* EXERCISE REQUIREMENTS
How many lines in the records below contain the word "папку"? Answer with the number only.

* TASK INPUTS
-=-=-
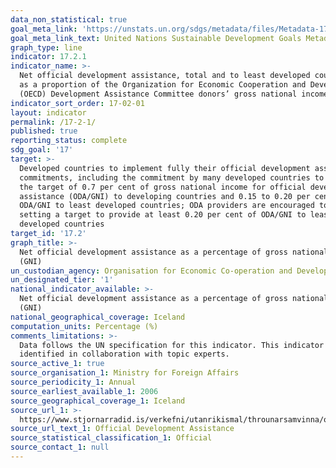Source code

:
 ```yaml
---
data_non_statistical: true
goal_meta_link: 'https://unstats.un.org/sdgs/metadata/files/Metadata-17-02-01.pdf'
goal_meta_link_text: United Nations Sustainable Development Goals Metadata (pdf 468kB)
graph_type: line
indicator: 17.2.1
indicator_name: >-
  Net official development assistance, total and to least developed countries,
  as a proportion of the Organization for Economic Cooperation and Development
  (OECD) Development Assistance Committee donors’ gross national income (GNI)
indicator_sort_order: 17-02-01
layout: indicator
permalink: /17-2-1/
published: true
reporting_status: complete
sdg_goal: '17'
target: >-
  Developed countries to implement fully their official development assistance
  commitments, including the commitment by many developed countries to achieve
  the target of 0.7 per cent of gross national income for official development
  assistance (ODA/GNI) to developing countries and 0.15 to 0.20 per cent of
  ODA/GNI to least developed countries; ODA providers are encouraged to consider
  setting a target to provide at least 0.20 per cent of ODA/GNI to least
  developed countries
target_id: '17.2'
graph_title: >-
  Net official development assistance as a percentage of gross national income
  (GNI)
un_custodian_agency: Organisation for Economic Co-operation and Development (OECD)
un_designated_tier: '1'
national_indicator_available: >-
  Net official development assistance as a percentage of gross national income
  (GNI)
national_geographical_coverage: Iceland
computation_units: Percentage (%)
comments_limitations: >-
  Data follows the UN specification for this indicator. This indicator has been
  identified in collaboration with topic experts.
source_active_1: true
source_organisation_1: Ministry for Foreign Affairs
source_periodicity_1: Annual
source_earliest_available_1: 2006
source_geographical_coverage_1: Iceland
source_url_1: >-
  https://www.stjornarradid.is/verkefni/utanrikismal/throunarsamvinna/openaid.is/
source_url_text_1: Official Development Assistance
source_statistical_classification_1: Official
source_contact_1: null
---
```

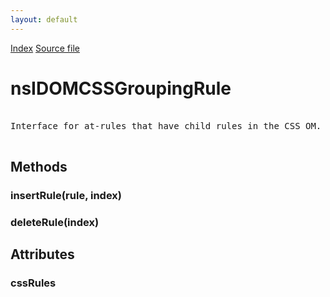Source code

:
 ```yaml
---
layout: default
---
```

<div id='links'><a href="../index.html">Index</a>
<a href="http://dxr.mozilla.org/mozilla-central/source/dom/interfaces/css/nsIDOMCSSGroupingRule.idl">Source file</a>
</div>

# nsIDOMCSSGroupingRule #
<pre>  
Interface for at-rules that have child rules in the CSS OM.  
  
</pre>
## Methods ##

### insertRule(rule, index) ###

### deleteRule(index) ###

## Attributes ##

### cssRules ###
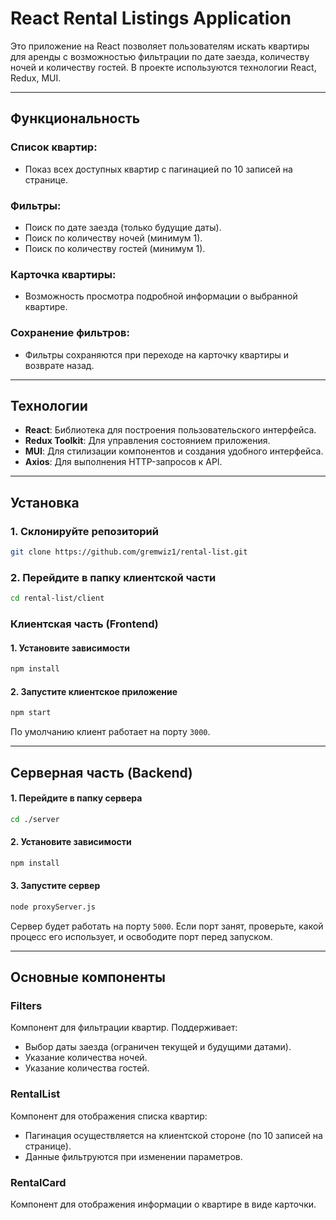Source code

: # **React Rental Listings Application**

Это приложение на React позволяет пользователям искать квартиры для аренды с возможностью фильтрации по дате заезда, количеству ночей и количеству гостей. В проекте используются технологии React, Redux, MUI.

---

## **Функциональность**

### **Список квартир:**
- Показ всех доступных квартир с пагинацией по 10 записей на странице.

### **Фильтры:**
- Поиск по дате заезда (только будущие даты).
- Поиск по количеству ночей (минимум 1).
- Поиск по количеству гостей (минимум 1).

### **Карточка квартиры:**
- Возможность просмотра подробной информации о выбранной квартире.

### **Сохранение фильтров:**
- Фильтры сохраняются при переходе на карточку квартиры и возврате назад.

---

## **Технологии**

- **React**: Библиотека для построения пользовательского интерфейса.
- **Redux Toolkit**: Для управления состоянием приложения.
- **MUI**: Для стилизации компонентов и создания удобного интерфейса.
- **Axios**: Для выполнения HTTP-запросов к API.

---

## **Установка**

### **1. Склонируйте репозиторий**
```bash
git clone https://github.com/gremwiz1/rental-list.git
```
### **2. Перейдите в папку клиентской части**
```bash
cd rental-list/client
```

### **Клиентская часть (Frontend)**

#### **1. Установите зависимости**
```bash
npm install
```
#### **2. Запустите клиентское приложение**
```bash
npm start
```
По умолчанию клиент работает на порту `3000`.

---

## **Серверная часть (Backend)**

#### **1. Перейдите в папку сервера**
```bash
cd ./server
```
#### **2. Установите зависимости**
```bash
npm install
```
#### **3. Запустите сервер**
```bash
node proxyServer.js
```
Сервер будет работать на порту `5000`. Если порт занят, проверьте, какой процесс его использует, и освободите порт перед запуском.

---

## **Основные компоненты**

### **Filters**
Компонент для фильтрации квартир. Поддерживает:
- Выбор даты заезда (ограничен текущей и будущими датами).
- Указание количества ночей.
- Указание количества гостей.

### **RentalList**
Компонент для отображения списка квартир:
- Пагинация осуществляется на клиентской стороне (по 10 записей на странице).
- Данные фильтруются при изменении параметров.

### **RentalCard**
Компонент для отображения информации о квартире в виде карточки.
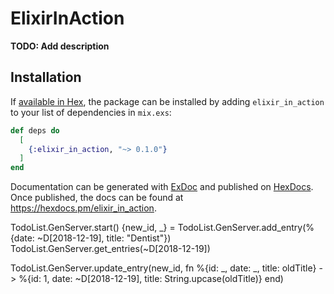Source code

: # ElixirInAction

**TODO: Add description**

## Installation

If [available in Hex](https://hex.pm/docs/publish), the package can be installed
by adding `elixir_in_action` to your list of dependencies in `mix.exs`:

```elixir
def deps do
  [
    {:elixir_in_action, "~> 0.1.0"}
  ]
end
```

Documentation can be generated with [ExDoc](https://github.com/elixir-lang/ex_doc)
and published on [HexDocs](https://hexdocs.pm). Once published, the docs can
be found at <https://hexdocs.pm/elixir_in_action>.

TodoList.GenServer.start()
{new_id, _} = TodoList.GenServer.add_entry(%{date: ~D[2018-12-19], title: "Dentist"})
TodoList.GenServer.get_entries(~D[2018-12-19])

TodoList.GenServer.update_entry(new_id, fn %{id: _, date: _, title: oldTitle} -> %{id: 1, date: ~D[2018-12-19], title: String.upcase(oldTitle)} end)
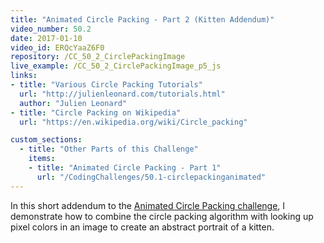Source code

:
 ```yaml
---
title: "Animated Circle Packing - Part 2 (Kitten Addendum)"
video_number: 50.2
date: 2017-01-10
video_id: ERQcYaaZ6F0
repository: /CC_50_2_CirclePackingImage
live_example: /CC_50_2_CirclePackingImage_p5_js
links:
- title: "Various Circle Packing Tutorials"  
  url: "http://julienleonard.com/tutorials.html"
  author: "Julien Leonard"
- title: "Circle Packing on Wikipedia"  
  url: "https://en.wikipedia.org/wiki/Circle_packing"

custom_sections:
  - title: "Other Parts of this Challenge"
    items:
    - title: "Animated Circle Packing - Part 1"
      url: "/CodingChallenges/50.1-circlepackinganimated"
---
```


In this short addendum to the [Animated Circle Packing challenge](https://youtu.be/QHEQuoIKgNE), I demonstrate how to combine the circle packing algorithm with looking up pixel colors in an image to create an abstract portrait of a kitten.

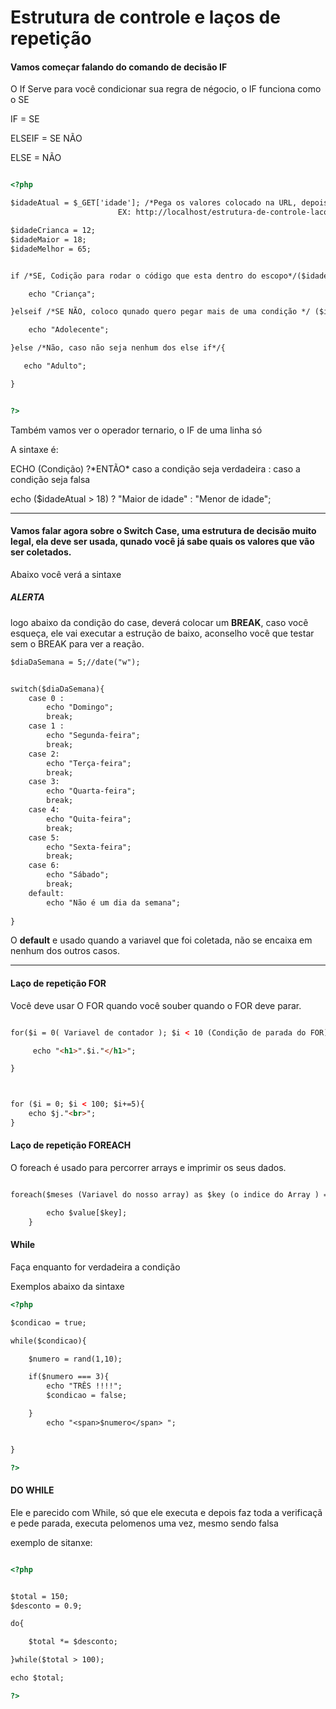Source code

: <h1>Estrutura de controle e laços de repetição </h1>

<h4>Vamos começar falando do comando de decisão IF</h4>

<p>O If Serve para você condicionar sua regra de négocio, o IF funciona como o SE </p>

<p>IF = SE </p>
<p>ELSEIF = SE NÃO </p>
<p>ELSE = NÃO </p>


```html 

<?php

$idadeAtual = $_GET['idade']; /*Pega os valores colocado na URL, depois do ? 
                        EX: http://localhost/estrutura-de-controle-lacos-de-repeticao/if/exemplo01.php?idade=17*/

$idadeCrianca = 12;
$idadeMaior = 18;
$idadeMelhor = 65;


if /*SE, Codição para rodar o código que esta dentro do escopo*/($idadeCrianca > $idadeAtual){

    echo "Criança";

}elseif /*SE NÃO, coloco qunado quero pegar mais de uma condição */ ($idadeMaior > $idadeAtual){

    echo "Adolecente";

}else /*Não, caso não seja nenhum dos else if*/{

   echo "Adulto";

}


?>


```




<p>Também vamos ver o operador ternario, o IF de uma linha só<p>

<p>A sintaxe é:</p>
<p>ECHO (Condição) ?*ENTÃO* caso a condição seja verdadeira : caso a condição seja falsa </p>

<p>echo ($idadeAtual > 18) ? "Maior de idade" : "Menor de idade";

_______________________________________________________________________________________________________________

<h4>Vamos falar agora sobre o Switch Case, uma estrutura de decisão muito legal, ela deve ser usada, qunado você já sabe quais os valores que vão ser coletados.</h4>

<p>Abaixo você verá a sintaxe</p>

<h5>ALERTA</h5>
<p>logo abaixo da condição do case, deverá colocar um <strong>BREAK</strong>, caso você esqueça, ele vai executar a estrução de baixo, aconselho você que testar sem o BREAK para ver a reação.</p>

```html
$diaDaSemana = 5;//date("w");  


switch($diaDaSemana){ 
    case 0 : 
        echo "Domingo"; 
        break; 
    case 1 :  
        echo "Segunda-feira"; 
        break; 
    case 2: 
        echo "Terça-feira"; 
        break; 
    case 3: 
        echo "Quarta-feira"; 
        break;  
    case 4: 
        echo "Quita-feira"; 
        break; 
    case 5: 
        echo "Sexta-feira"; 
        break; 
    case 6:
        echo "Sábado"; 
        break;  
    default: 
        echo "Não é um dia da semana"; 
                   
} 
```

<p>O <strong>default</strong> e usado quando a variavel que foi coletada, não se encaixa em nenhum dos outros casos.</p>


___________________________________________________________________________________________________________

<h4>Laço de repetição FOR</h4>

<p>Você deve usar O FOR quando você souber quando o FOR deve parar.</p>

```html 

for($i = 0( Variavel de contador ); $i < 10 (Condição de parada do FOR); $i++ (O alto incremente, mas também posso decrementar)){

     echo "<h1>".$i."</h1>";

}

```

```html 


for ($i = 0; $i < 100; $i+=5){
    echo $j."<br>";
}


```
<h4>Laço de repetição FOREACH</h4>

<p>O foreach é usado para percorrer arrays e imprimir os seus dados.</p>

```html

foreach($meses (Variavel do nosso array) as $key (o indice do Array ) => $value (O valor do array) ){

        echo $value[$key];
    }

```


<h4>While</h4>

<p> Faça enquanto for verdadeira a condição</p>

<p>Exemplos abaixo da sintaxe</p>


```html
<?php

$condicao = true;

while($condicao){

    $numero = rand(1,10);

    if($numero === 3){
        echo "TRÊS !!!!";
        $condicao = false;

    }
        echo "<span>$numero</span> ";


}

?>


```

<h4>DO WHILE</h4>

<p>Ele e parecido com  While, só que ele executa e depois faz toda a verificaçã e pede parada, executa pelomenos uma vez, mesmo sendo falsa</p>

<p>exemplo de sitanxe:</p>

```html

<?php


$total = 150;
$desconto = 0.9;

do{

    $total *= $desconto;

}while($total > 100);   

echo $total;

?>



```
-=-=-
* RESPONSE
2